(Rendered images with source text)
Segment Open
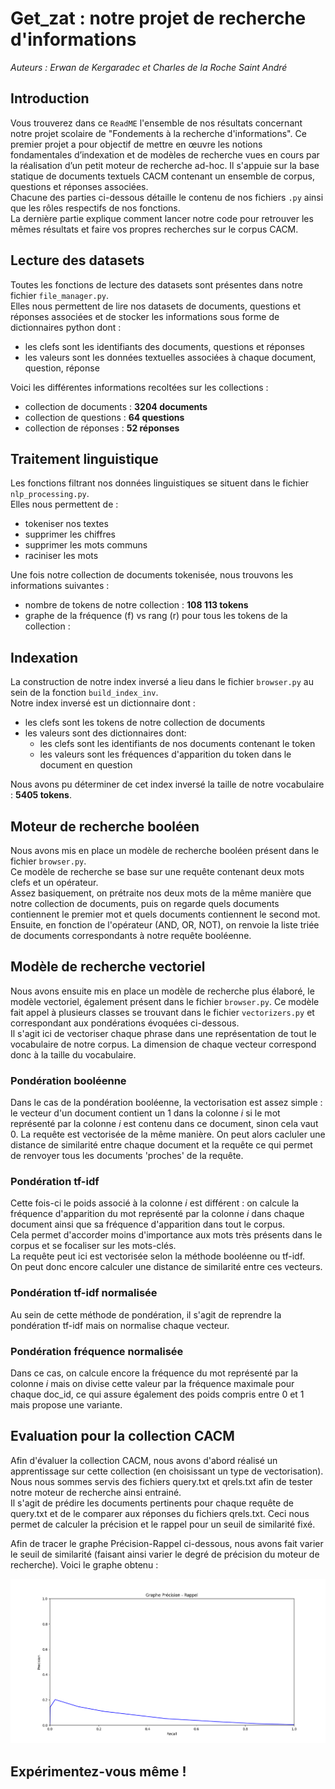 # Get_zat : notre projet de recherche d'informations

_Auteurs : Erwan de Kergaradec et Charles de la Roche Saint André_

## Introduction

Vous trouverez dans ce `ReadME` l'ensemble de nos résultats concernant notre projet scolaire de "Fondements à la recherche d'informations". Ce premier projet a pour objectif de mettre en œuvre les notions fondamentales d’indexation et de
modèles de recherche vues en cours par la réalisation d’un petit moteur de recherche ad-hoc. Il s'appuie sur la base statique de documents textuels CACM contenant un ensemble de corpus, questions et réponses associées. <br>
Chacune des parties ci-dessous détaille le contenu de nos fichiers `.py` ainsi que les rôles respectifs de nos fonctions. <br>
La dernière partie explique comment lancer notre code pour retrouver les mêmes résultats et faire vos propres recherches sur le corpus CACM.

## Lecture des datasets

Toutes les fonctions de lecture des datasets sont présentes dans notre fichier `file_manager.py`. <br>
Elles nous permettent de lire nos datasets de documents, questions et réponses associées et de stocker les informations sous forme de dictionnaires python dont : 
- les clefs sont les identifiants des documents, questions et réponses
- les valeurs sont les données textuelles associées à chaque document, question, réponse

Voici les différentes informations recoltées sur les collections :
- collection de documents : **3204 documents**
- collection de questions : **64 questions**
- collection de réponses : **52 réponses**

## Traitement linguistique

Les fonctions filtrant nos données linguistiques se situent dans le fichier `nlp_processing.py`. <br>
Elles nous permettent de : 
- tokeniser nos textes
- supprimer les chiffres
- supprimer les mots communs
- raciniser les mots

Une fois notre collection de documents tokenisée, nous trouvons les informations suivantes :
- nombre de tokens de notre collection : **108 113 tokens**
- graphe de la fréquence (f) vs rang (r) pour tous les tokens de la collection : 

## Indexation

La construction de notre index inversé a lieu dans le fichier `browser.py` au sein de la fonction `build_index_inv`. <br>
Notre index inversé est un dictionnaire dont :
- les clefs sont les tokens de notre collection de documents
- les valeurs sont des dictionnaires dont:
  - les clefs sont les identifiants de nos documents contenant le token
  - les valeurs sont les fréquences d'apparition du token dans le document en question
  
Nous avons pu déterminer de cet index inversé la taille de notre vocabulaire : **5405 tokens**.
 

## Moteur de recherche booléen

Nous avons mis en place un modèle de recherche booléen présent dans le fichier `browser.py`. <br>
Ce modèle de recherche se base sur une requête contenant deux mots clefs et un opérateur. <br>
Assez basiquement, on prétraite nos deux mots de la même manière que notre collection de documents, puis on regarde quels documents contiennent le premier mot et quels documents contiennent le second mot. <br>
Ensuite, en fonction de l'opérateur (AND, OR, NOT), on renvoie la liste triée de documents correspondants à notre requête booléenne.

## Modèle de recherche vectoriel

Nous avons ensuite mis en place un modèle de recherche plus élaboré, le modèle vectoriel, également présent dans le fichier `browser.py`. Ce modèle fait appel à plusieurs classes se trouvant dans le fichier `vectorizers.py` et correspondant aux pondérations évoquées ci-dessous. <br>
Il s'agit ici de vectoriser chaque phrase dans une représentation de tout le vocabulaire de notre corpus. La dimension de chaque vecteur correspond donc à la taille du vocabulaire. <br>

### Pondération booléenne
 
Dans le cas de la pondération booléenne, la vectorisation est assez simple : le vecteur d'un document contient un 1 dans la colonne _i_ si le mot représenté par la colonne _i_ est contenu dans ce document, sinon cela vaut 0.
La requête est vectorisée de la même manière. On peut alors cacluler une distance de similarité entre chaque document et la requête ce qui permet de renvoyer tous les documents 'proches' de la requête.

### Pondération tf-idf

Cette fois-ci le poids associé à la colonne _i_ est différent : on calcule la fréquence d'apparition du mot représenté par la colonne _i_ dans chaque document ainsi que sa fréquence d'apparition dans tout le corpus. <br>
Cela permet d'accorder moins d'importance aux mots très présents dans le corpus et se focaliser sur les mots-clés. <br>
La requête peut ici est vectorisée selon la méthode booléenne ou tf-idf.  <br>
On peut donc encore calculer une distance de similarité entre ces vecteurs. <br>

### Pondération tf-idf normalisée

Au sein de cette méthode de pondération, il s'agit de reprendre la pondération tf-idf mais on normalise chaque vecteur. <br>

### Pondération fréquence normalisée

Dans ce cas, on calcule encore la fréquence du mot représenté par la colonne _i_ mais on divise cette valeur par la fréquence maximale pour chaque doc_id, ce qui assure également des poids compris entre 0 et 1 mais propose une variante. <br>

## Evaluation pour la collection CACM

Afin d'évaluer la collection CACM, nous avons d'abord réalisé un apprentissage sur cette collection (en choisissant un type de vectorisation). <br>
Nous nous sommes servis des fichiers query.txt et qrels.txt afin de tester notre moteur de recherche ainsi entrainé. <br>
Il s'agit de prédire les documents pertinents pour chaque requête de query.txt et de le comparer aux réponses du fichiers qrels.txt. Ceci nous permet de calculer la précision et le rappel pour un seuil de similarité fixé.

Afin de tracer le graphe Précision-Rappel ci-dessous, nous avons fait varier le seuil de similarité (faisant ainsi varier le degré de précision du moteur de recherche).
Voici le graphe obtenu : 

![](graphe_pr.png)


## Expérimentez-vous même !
Segment Closed
Segment Open
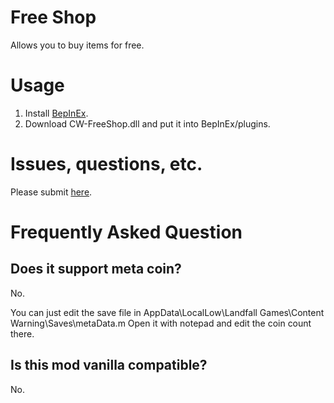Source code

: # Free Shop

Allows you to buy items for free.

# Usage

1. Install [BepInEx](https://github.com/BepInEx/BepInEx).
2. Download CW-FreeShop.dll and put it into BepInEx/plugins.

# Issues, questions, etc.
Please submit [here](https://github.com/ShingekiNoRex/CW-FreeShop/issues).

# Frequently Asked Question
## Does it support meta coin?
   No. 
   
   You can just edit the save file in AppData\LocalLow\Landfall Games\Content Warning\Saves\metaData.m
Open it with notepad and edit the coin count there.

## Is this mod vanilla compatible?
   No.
Segment Closed
— REQUIRED ACTION —
For this exercise, repeat exactly the lines of the data above from the one with "La requête est" down to the one with "### Pondération tf-idf normalisée", both end lines included.

— ANSWER BOX —
La requête est vectorisée de la même manière. On peut alors cacluler une distance de similarité entre chaque document et la requête ce qui permet de renvoyer tous les documents 'proches' de la requête.

### Pondération tf-idf

Cette fois-ci le poids associé à la colonne _i_ est différent : on calcule la fréquence d'apparition du mot représenté par la colonne _i_ dans chaque document ainsi que sa fréquence d'apparition dans tout le corpus. <br>
Cela permet d'accorder moins d'importance aux mots très présents dans le corpus et se focaliser sur les mots-clés. <br>
La requête peut ici est vectorisée selon la méthode booléenne ou tf-idf.  <br>
On peut donc encore calculer une distance de similarité entre ces vecteurs. <br>

### Pondération tf-idf normalisée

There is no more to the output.